= Overlinking =

Excess number of links on a webpage

Overlinking in a webpage or other hyperlinked text is having too many hyperlinks (links). It is characterized by large proportions of the words in each sentence rendered as links, including links that have little information content, such as linking to specific years or dates; unnecessary linking of common words, for which the reader can be expected to understand the word's full meaning in context; linking to unrelated, obvious topics (e.g. linking to water in an article about sailing). One or more duplicate hyperlinks will almost certainly appear needlessly on the viewer's screen. The purpose of links is to direct the reader to a new spot at the point(s) where the reader is most likely to take a temporary detour due to needing more information. Providing more hyperlink samples for the same word in a short space (as in the example of this paragraph) doesn't help much.

== Related concepts ==
The opposites of overlinking are "null linking" and "underlinking", which are phenomena in which hyperlinks are reduced to such a degree as to remove all pointers to a likely-needed context of an unusual term, in the text-area where the term occurs. This results in reader frustration.
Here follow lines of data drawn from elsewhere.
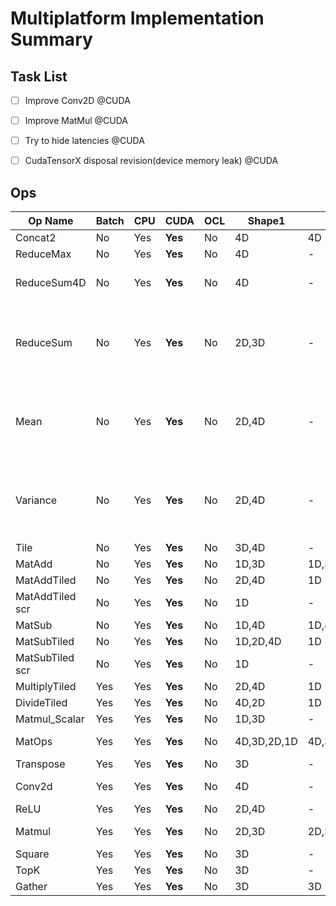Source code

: # Multiplatform Implementation Summary

## Task List
- [ ] Improve Conv2D @CUDA
- [ ] Improve MatMul @CUDA
- [ ] Try to hide latencies @CUDA
- [ ] CudaTensorX disposal revision(device memory leak) @CUDA


## Ops
Op Name        | Batch | CPU  | CUDA  | OCL  |Shape1    | Shape2| Comb                          | Sett1         |Val1   |Sett2      |Val2   | Notes|
---            | ---   | ---  | ---   | ---  | ---      | ---   | ---                           | ---           | ---   | ---       | ---   |  --- |
Concat2        |     No|Yes   |**Yes**|    No|4D        |4D     |-                              |Concat2        |3      |           |-      |--
ReduceMax      |     No|Yes   |**Yes**|    No|4D        |-      |-                              |reductionDim   |1,2    |           |-      |--
ReduceSum4D    |     No|Yes   |**Yes**|    No|4D        |-      |{1-1-1-0}                      |               |-      |           |-      |--
ReduceSum      |     No|Yes   |**Yes**|    No|2D,3D     |-      |{3D: 0-0-1}, {2D: 0-1-0}       |               |-      |           |-      |--
Mean           |     No|Yes   |**Yes**|    No|2D,4D     |-      |{1-0-0-0}, {1-1-1-0}           |               |-      |           |-      |--
Variance       |     No|Yes   |**Yes**|    No|2D,4D     |-      |{2D: 1-0-0-0}, {4D: 1-1-1-0}   |               |-      |           |-      |--
Tile           |     No|Yes   |**Yes**|    No|3D,4D     |-      |-                              |tileAxis       |1,2    |tileCount  |20,1024|only tileAxis=2 implemented
MatAdd         |     No|Yes   |**Yes**|    No|1D,3D     |1D,3D  |-                              |               |-      |           |-      |Replaced by MatOps
MatAddTiled    |     No|Yes   |**Yes**|    No|2D,4D     |1D     |-                              |               |-      |           |-      |Replaced by MatOps
MatAddTiled scr|     No|Yes   |**Yes**|    No|1D        |-      |-                              |               |-      |           |-      |Replaced by MatOps
MatSub         |     No|Yes   |**Yes**|    No|1D,4D     |1D,4D  |-                              |               |-      |           |-      |Replaced by MatOps
MatSubTiled    |     No|Yes   |**Yes**|    No|1D,2D,4D  |1D     |-                              |               |-      |           |-      |Replaced by MatOps
MatSubTiled scr|     No|Yes   |**Yes**|    No|1D        |-      |-                              |               |-      |           |-      |Replaced by MatOps
MultiplyTiled  |Yes    |Yes   |**Yes**|    No|2D,4D     |1D     |-                              |               |-      |           |-      |Replaced by MatOps
DivideTiled    |Yes    |Yes   |**Yes**|    No|4D,2D     |1D     |-                              |               |-      |           |-      |Replaced by MatOps
Matmul_Scalar  |Yes    |Yes   |**Yes**|    No|1D,3D     |-      |-                              |               |-      |           |-      |Replaced by MatOps
MatOps         |Yes    |Yes   |**Yes**|    No|4D,3D,2D,1D|4D,3D,2D,1D,0D|-                              |               |-      |           |-      |ADD,SUB,MUL_ELEMENT,DIV_ELEMENT, shapes could be different
Transpose      |Yes    |Yes   |**Yes**|    No|3D        |-      |-                              |               |-      |           |-      |--
Conv2d         |Yes    |Yes   |**Yes**|    No|4D        |-      |-                              |overrideDim2   |-1     |           |-      |3x Less performance compared to the tensorflow
ReLU           |Yes    |Yes   |**Yes**|    No|2D,4D     |-      |-                              |               |-      |           |-      |--
Matmul         |Yes    |Yes   |**Yes**|    No|2D,3D     |2D,3D  |-                              |               |-      |           |-      |20x Less performance compared to the tensorflow
Square         |Yes    |Yes   |**Yes**|    No|3D        |-      |-                              |               |-      |           |-      |--
TopK           |Yes    |Yes   |**Yes**|    No|3D        |-      |-                              |axis           |2      |k          |20     |From PointNet++
Gather         |Yes    |Yes   |**Yes**|    No|3D        |3D     |-                              |indices_axis   |1      |           |-      |From PointNet++

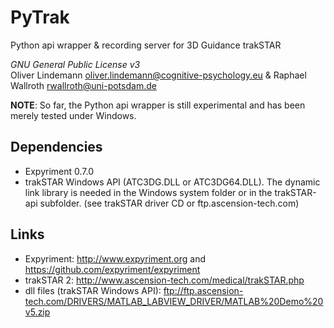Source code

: PyTrak
======

Python api wrapper & recording server for 3D Guidance trakSTAR

*GNU General Public License v3*  
Oliver Lindemann <oliver.lindemann@cognitive-psychology.eu> & Raphael Wallroth <rwallroth@uni-potsdam.de>

**NOTE**: So far, the Python api wrapper is still experimental and has been merely tested under Windows.

Dependencies
------------
* Expyriment 0.7.0
* trakSTAR Windows API (ATC3DG.DLL or ATC3DG64.DLL). The dynamic link library is needed in the Windows 
  system folder or in the trakSTAR-api subfolder. (see trakSTAR driver CD or ftp.ascension-tech.com)

Links
-----
* Expyriment: http://www.expyriment.org and https://github.com/expyriment/expyriment
* trakSTAR 2: http://www.ascension-tech.com/medical/trakSTAR.php
* dll files (trakSTAR Windows API): ftp://ftp.ascension-tech.com/DRIVERS/MATLAB_LABVIEW_DRIVER/MATLAB%20Demo%20v5.zip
Underlinking results whenever a reader encounters an odd term in an article (perhaps not even for the first time) and wants to briefly browse more deeply at that point, but finds they cannot, but rather is required to conduct an extensive search far up near the beginning of the article, in order to locate the only instance of the word or term being linked— or perhaps even to find that it hasn't been linked at all.

==Impact==
Overlinking may undermine users' attention and increase the time of processing all the possible choices; it thus adds extra load on users' working memory (cognitive overload).